Okay, this one was my own fault. Had I done my research on this film (or had a fabulous website like flicksthatmakemesick to go to!), I would have realized that The Fighter was directed by David O. Russell. Or maybe I knew that but didn’t make the connection. Or maybe I made the connection but was blinded by the idea that Mark Wahlberg would be sweaty and shirtless for the majority of the film. Whatever my problem was, it wasn’t until fifteen minutes into the film that I grabbed my stomach and shouted “David O. Russell directed Three Kings!” But by then, of course, it was too late.
Here’s a little warning: if you have a problem with motion sickness in movies, don’t go see a film that involves the shooting of an HBO documentary (hand-held camera), boxing (quick cuts, choppy edits, weird angles as bodies hit the floor), ballooning bruises and spattered blood (eewwww) and a crack addict who was so jittery that he made everything look like it was shaking even when the camera was locked down.

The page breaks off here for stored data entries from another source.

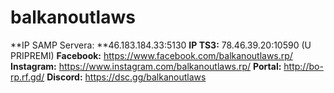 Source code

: # balkanoutlaws
**IP SAMP Servera: **46.183.184.33:5130
**IP TS3:** 78.46.39.20:10590 (U PRIPREMI)
**Facebook:**  https://www.facebook.com/balkanoutlaws.rp/
**Instagram:** https://www.instagram.com/balkanoutlaws.rp/
**Portal:** http://bo-rp.rf.gd/
**Discord:** https://dsc.gg/balkanoutlaws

I have to confess that I had my eyes closed during at least 70% of the film. The true story was fascinating, the Lowell, MA accents thick and the boxing all sickeningly authentic. I wanted to watch, really I did, especially the wonderful scenes involving all seven of Micky and Dicky’s sisters. (Hilarious sidenote: the redheaded one who looked exactly like Conan O’Brian with long hair is, indeed, Coco’s real life sister.) I made it all the way through to the end, but I missed most of boxing scenes and by the time I could open my eyes, Mark had already put his shirt back on and his face was all swollen to boot. I want my money back.

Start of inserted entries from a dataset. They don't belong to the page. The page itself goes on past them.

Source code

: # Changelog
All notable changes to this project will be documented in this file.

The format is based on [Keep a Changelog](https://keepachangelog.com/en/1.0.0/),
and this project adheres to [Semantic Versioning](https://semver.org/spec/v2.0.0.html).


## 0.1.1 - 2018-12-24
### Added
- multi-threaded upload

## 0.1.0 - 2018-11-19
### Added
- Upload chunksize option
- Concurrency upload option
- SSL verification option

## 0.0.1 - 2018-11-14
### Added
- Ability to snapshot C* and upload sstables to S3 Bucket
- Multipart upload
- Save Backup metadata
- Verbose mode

From what I could hear, there was a lot of great acting going on in this film. My pick for Best Supporting Actor is the frontrunner on most critic’s lists, Christian Bale, who should be the poster boy for why doing drugs is not a good idea. They could use the picture of him from American Psycho as the Before and a still from this film as the After. His portrayal of Micky’s brother seemed completely over the top until you saw the real life footage at the end and realized that the real Dicky Eklund was just as/even more squirrelly than Christian Bale’s performance was. Plus he deserves to be recognized because he was totally shut out for his moving character study of a turn-of-the-century newsboy who leads a strike against the Hearst and Pulitzer papers in the groundbreaking Newsies, a video I saw at least 1200 times when my daughter was twelve years old.
Barf Bag Ranking: THREE BAGS And maybe add an extra half bag in there for all the spattering blood from the fight scenes. Unless that’s what you went to see, in which case, never mind.

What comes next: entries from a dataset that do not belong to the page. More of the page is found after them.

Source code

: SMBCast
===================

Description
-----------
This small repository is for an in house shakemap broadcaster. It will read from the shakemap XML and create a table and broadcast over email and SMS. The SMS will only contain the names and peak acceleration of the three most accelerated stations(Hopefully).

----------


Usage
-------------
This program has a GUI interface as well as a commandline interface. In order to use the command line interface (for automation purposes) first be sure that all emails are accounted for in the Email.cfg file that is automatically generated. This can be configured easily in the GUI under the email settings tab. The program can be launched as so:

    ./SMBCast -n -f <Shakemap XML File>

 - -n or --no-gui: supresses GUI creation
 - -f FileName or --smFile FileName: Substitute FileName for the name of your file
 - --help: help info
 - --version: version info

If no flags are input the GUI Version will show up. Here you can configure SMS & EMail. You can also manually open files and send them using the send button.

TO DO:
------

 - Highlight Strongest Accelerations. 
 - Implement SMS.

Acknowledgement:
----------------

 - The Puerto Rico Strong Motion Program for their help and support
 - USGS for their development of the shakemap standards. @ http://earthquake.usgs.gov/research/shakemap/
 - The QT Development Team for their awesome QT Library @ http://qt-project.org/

4 thoughts on “The Fighter”
Yes, and Christian Bale should win the Oscar, despite being a real-life asshole.
I choose not to believe he is a real-life asshole. I think he occasionally behaves badly because he was separated from his parents in war-torn Shanghai before WWII and eventually wound up in a Japanese internment camp. No wait … maybe it was because he saw his parents brutally murdered and then became Batman? I’m pretty sure it was one of those things.
Luckily I DID have a fabulous website to advise me for this movie, so I knew what to do. We went in mid-afternoon, not too soon after a nutritious lunch and got seats in the very back row. Only had to close my eyes when I knew a really bad blow was gonna land. I liked this movie a lot; hard to believe that family is so hilariously dysfunctional. The sisters are another film in themselves! (Maybe a musical?) I thought Micky would have started winning much earlier if he’d just pictured his mom and siblings every time he saw his opponents’ faces.
I’ve put off seeing “The Fighter” because I hate boxing movies in general but even with the caveats you’ve sold me (Conan’s real sister!). I loved “Three Kings” but saw that on DVD, which apparently dilutes the effects.